## PROBLEM REQUIREMENTS
Produce a faithful copy of the data, one that leaves out the pictures.

## DATA SECTION
========
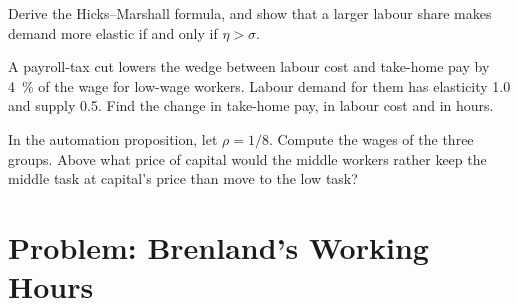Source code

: \begin{exercise}[$\star\star\star$]\label{exo:b3:labour-supply-and-demand:10}
Derive the Hicks--Marshall formula, and show that a larger labour share makes demand
more elastic if and only if $\eta > \sigma$.
\end{exercise}

\begin{exercise}[$\star\star\star$]\label{exo:b3:labour-supply-and-demand:11}
A payroll-tax cut lowers the wedge between labour cost and take-home pay by 4~\% of
the wage for low-wage workers. Labour demand for them has elasticity 1.0 and supply
0.5. Find the change in take-home pay, in labour cost and in hours.
\end{exercise}

\begin{exercise}[$\star\star\star$]\label{exo:b3:labour-supply-and-demand:12}
In the automation proposition, let $\rho = 1/8$. Compute the wages of the three groups.
Above what price of capital would the middle workers rather keep the middle task at
capital's price than move to the low task?
\end{exercise}

\section{Problem: Brenland's Working Hours}\label{sec:b3:labour-supply-and-demand:problem}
========
## ANSWER FOR THE TASK
Source code

: \begin{exercise}[$\star\star\star$]\label{exo:b3:labour-supply-and-demand:10}
Derive the Hicks--Marshall formula, and show that a larger labour share makes demand
more elastic if and only if $\eta > \sigma$.
\end{exercise}

\begin{exercise}[$\star\star\star$]\label{exo:b3:labour-supply-and-demand:11}
A payroll-tax cut lowers the wedge between labour cost and take-home pay by 4~\% of
the wage for low-wage workers. Labour demand for them has elasticity 1.0 and supply
0.5. Find the change in take-home pay, in labour cost and in hours.
\end{exercise}

\begin{exercise}[$\star\star\star$]\label{exo:b3:labour-supply-and-demand:12}
In the automation proposition, let $\rho = 1/8$. Compute the wages of the three groups.
Above what price of capital would the middle workers rather keep the middle task at
capital's price than move to the low task?
\end{exercise}

\section{Problem: Brenland's Working Hours}\label{sec:b3:labour-supply-and-demand:problem}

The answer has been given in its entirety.